• [Stored data]:
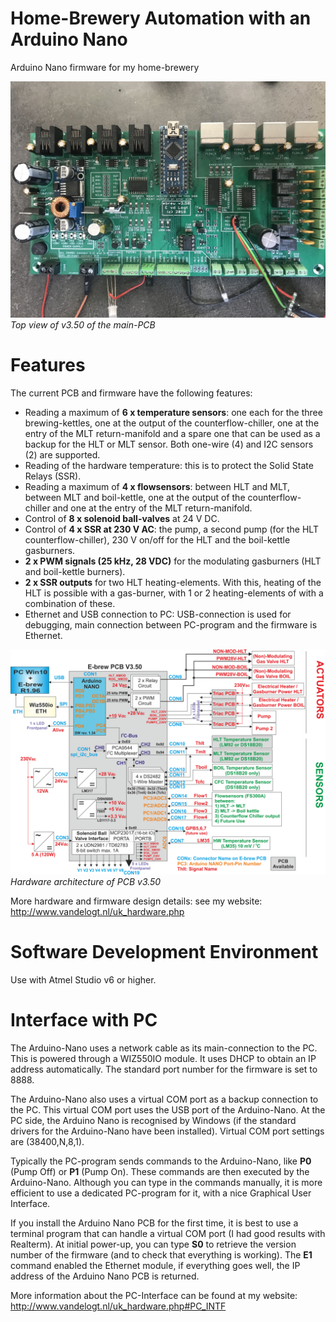 # Home-Brewery Automation with an Arduino Nano
Arduino Nano firmware for my home-brewery

![frontpanel](img/main_pcb_picture.jpg)<br>
*Top view of v3.50 of the main-PCB*

# Features
The current PCB and firmware have the following features:
- Reading a maximum of **6 x temperature sensors**: one each for the three brewing-kettles, one at the output of the counterflow-chiller, one at the entry of the MLT return-manifold and a spare one that 
  can be used as a backup for the HLT or MLT sensor. Both one-wire (4) and I2C sensors (2) are supported.
- Reading of the hardware temperature: this is to protect the Solid State Relays (SSR).
- Reading a maximum of **4 x flowsensors**: between HLT and MLT, between MLT and boil-kettle, one at the output of the counterflow-chiller and one at the entry of the MLT return-manifold.
- Control of **8 x solenoid ball-valves** at 24 V DC.
- Control of **4 x SSR at 230 V AC**: the pump, a second pump (for the HLT counterflow-chiller), 230 V on/off for the HLT and the boil-kettle gasburners.
- **2 x PWM signals (25 kHz, 28 VDC)** for the modulating gasburners (HLT and boil-kettle burners).
- **2 x SSR outputs** for two HLT heating-elements. With this, heating of the HLT is possible with a gas-burner, with 1 or 2 heating-elements of with a combination of these.
- Ethernet and USB connection to PC: USB-connection is used for debugging, main connection between PC-program and the firmware is Ethernet.

![frontpanel](img/hw_architecture.png)<br>
*Hardware architecture of PCB v3.50*

More hardware and firmware design details: see my website: http://www.vandelogt.nl/uk_hardware.php

# Software Development Environment
Use with Atmel Studio v6 or higher.

# Interface with PC
The Arduino-Nano uses a network cable as its main-connection to the PC. This is powered through a WIZ550IO module. It uses DHCP to obtain an IP address automatically.
The standard port number for the firmware is set to 8888. 

The Arduino-Nano also uses a virtual COM port as a backup connection to the PC. This virtual COM port uses the USB port of the Arduino-Nano. At the PC side, the Arduino Nano is recognised by Windows
(if the standard drivers for the Arduino-Nano have been installed). Virtual COM port settings are (38400,N,8,1).

Typically the PC-program sends commands to the Arduino-Nano, like **P0** (Pump Off) or **P1** (Pump On). These commands are then executed by the Arduino-Nano.
Although you can type in the commands manually, it is more efficient to use a dedicated PC-program for it, with a nice Graphical User Interface.

If you install the Arduino Nano PCB for the first time, it is best to use a terminal program that can handle a virtual COM port (I had good results with Realterm). At initial power-up, you can type **S0** to retrieve
the version number of the firmware (and to check that everything is working). The **E1** command enabled the Ethernet module, if everything goes well, the IP address of the Arduino Nano PCB is returned.

More information about the PC-Interface can be found at my website: http://www.vandelogt.nl/uk_hardware.php#PC_INTF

• [Activity]:
Give back every entry word for word, and drop the pictures as you go.

• [Task result]:
 # Home-Brewery Automation with an Arduino Nano
Arduino Nano firmware for my home-brewery

![frontpanel](img/main_pcb_picture.jpg)<br>
*Top view of v3.50 of the main-PCB*

# Features
The current PCB and firmware have the following features:
- Reading a maximum of **6 x temperature sensors**: one each for the three brewing-kettles, one at the output of the counterflow-chiller, one at the entry of the MLT return-manifold and a spare one that 
  can be used as a backup for the HLT or MLT sensor. Both one-wire (4) and I2C sensors (2) are supported.
- Reading of the hardware temperature: this is to protect the Solid State Relays (SSR).
- Reading a maximum of **4 x flowsensors**: between HLT and MLT, between MLT and boil-kettle, one at the output of the counterflow-chiller and one at the entry of the MLT return-manifold.
- Control of **8 x solenoid ball-valves** at 24 V DC.
- Control of **4 x SSR at 230 V AC**: the pump, a second pump (for the HLT counterflow-chiller), 230 V on/off for the HLT and the boil-kettle gasburners.
- **2 x PWM signals (25 kHz, 28 VDC)** for the modulating gasburners (HLT and boil-kettle burners).
- **2 x SSR outputs** for two HLT heating-elements. With this, heating of the HLT is possible with a gas-burner, with 1 or 2 heating-elements of with a combination of these.
- Ethernet and USB connection to PC: USB-connection is used for debugging, main connection between PC-program and the firmware is Ethernet.

![frontpanel](img/hw_architecture.png)<br>
*Hardware architecture of PCB v3.50*

More hardware and firmware design details: see my website: http://www.vandelogt.nl/uk_hardware.php

# Software Development Environment
Use with Atmel Studio v6 or higher.

# Interface with PC
The Arduino-Nano uses a network cable as its main-connection to the PC. This is powered through a WIZ550IO module. It uses DHCP to obtain an IP address automatically.
The standard port number for the firmware is set to 8888. 

The Arduino-Nano also uses a virtual COM port as a backup connection to the PC. This virtual COM port uses the USB port of the Arduino-Nano. At the PC side, the Arduino Nano is recognised by Windows
(if the standard drivers for the Arduino-Nano have been installed). Virtual COM port settings are (38400,N,8,1).

Typically the PC-program sends commands to the Arduino-Nano, like **P0** (Pump Off) or **P1** (Pump On). These commands are then executed by the Arduino-Nano.
Although you can type in the commands manually, it is more efficient to use a dedicated PC-program for it, with a nice Graphical User Interface.

If you install the Arduino Nano PCB for the first time, it is best to use a terminal program that can handle a virtual COM port (I had good results with Realterm). At initial power-up, you can type **S0** to retrieve
the version number of the firmware (and to check that everything is working). The **E1** command enabled the Ethernet module, if everything goes well, the IP address of the Arduino Nano PCB is returned.

More information about the PC-Interface can be found at my website: http://www.vandelogt.nl/uk_hardware.php#PC_INTF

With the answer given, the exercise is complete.